_DATASET EXCERPTS:_
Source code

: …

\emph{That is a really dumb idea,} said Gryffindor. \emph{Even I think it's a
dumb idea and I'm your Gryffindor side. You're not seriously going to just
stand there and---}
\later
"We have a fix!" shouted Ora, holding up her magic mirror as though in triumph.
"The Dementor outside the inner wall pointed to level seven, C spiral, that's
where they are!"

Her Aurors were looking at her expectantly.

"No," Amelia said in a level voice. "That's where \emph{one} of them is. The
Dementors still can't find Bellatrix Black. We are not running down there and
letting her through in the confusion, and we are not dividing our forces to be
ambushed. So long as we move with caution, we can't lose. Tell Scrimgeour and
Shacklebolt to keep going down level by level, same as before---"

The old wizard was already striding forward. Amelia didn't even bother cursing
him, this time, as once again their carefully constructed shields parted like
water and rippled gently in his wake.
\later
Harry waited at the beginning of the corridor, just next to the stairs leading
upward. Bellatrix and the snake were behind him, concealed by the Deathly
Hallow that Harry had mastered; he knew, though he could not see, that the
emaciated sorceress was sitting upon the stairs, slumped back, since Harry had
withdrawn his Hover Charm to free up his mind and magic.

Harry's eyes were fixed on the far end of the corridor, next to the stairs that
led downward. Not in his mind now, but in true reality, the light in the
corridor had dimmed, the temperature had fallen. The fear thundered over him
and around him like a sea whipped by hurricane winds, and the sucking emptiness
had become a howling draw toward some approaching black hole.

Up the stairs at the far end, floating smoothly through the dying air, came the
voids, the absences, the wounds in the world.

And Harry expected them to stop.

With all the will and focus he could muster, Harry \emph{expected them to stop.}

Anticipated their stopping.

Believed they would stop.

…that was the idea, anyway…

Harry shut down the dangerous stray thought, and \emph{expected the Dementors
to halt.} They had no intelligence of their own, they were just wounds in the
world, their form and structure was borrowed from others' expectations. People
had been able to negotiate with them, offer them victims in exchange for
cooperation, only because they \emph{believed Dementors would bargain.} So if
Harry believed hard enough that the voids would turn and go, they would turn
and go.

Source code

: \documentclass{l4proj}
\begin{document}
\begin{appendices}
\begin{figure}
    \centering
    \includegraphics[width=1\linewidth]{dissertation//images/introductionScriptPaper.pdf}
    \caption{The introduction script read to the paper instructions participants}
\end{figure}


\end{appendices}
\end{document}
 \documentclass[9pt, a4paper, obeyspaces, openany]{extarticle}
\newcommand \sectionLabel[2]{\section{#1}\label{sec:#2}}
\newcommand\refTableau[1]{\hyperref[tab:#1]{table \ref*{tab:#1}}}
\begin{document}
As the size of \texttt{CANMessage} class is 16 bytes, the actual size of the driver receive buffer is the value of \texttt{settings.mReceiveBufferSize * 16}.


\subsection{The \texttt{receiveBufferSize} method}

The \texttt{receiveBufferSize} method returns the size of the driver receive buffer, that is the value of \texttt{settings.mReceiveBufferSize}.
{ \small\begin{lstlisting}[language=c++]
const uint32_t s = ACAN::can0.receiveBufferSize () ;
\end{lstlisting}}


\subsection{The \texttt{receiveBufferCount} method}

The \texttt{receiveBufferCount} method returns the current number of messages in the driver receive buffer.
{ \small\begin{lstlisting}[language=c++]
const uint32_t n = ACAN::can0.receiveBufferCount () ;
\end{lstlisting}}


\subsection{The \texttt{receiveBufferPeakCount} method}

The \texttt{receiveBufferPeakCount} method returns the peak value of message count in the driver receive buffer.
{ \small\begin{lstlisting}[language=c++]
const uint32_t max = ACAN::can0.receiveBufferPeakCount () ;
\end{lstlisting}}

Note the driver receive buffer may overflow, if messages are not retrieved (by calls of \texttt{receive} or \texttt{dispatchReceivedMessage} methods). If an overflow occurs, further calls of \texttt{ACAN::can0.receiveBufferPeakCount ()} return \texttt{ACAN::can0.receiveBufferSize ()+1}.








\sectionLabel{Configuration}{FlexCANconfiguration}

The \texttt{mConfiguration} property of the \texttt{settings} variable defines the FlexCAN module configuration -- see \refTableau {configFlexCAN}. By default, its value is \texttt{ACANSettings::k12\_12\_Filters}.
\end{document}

_ASSIGNMENT:_
Only the lines with the string "Dementors" are wanted; pick them out of the records above and copy them.

_FINISHED EXERCISE:_
Dementors still can't find Bellatrix Black. We are not running down there and
Harry shut down the dangerous stray thought, and \emph{expected the Dementors
cooperation, only because they \emph{believed Dementors would bargain.} So if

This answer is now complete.